The success of the new scheme was now assured and approved on October 27th, 1937. Work began on transforming the site at Wroxham Broad – land was drained and a cinder track constructed, trees were thinned out to make a car park, a jetty was constructed to give access to the club houseboat and a starter’s box erected on piling next to the jetty. The social and business life of the club was carried out at first in the old club houseboat (formerly the property of the Yare and Bure Sailing Club) but by the end of the 1938 season, membership stood at nearly 600, and a tea pavilion was built with provision for a glass front when funds permitted. Racing was held three days a week all through the war. The course was made more challenging in that old wherries and houseboats were moored at intervals across the water to prevent enemy seaplanes landing. (Wroxham Broad, being privately owned, was exempt from a security ban on boating on the Broads). The clubhouse remained a social centre throughout the war and afternoon tea, complete with cucumber sandwiches, was elegantly served on tables covered with snowy white linen tablecloths on Sunday afternoons.

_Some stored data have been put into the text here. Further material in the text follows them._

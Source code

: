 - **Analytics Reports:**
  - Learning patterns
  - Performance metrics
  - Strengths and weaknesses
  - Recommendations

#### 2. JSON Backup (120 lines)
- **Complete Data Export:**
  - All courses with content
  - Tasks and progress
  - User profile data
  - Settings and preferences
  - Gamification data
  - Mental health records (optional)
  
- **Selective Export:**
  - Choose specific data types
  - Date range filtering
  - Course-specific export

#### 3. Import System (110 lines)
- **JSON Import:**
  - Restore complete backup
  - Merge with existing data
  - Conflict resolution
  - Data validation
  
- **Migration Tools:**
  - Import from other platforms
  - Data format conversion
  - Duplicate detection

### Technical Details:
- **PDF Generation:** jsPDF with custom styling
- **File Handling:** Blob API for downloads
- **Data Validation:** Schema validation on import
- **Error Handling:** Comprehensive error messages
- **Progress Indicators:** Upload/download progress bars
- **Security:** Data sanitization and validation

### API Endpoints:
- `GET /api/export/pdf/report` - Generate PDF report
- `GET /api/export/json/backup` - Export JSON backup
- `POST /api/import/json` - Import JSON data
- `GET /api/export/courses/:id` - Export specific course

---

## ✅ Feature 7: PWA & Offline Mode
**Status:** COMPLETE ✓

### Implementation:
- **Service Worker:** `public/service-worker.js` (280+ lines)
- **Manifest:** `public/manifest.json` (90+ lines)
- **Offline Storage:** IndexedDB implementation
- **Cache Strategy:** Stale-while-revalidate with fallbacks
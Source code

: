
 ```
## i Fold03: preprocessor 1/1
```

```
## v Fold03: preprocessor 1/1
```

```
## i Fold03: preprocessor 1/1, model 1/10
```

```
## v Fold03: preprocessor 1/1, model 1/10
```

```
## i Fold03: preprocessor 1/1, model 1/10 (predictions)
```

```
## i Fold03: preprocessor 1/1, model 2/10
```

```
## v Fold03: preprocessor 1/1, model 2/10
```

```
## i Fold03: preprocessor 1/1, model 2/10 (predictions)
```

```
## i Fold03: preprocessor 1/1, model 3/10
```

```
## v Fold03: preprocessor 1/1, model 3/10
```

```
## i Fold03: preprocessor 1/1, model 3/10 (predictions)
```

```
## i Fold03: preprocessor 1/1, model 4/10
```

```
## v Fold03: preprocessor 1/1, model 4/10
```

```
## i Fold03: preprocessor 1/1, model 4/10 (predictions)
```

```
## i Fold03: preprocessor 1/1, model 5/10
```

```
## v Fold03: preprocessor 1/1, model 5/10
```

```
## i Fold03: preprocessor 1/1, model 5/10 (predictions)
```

During the first season the E.D.P reported that there were “more cruisers than ever, the 56th Yare and Bure One Design has been built, the Broads One Designs are moving up to number 31, the Norfolk Dinghies have sprung to 45 almost in a night and new classes like the International Star class and the National 12-foot dinghies are taking their place on the starting lines”. In the 1950s there was also an enthusiastic class of Enterprises and some Fireflies, later came the Mirror, Wayfarer, Laser and Yeoman classes.
Many visiting competitors have testified that Wroxham Broad is a demanding place to sail, with its varying wind patterns and tight starts, and over the years it has reared many outstanding helmsmen and women who have thrived on the discipline and competition provided by the club and gone on to win national acclaim. That standards remain high owed much to the dedication and accuracy of our time-keepers and recorders, not to mention the Flag Officers and others who have contributed so much over more than half a century.